DATA EXTRACT Block Start

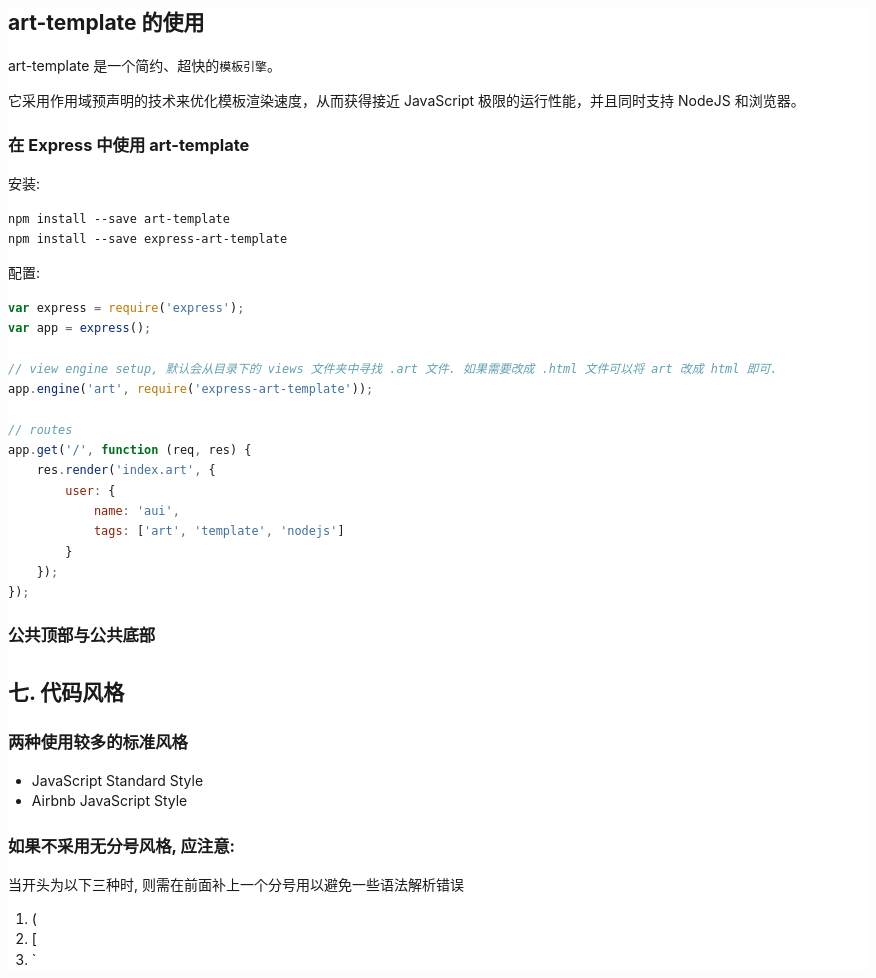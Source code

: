 

## art-template 的使用

art-template 是一个简约、超快的`模板引擎`。

它采用作用域预声明的技术来优化模板渲染速度，从而获得接近 JavaScript 极限的运行性能，并且同时支持 NodeJS 和浏览器。

### 在 Express 中使用 art-template

安装:

```shell
npm install --save art-template
npm install --save express-art-template
```

配置:

```js
var express = require('express');
var app = express();

// view engine setup, 默认会从目录下的 views 文件夹中寻找 .art 文件. 如果需要改成 .html 文件可以将 art 改成 html 即可.
app.engine('art', require('express-art-template'));

// routes
app.get('/', function (req, res) {
    res.render('index.art', {
        user: {
            name: 'aui',
            tags: ['art', 'template', 'nodejs']
        }
    });
});
```

### 公共顶部与公共底部



## 七. 代码风格

### 两种使用较多的标准风格

- JavaScript Standard Style
- Airbnb JavaScript Style

### 如果不采用无分号风格, 应注意:

当开头为以下三种时, 则需在前面补上一个分号用以避免一些语法解析错误

1. (
2. [
3. `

DATA EXTRACT Block End

TASK ITEM
Lines from the one containing "- JavaScript Standard Style" to the end of the data are to be printed exactly, including the first and last.

EXERCISE ANSWER
- JavaScript Standard Style
- Airbnb JavaScript Style

### 如果不采用无分号风格, 应注意:

当开头为以下三种时, 则需在前面补上一个分号用以避免一些语法解析错误

1. (
2. [
3. `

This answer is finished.